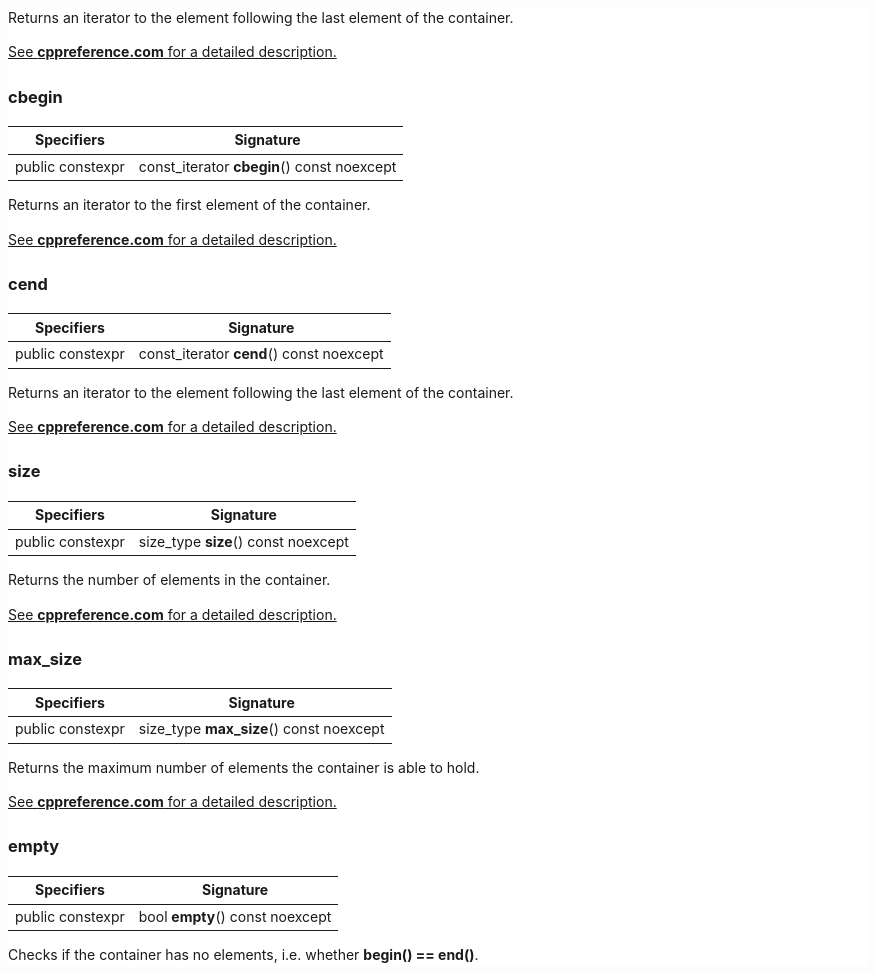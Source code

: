 Returns an iterator to the element following the last element of the container.

[See **cppreference.com** for a detailed description.](https://en.cppreference.com/w/cpp/container/multimap/end)

### cbegin

Specifiers | Signature
-|-
public constexpr | const_iterator **cbegin**() const noexcept

Returns an iterator to the first element of the container.

[See **cppreference.com** for a detailed description.](https://en.cppreference.com/w/cpp/container/multimap/cbegin)

### cend

Specifiers | Signature
-|-
public constexpr | const_iterator **cend**() const noexcept

Returns an iterator to the element following the last element of the container.

[See **cppreference.com** for a detailed description.](https://en.cppreference.com/w/cpp/container/multimap/cend)

### size

Specifiers | Signature
-|-
public constexpr | size_type **size**() const noexcept

Returns the number of elements in the container.

[See **cppreference.com** for a detailed description.](https://en.cppreference.com/w/cpp/container/multimap/size)

### max_size

Specifiers | Signature
-|-
public constexpr | size_type **max_size**() const noexcept

Returns the maximum number of elements the container is able to hold.

[See **cppreference.com** for a detailed description.](https://en.cppreference.com/w/cpp/container/multimap/max_size)

### empty

Specifiers | Signature
-|-
public constexpr | bool **empty**() const noexcept

Checks if the container has no elements, i.e. whether **begin() == end()**.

■ Your goal: Please report the number of lines in the data that include "elements", with no other words.

■ Response to this exercise: 3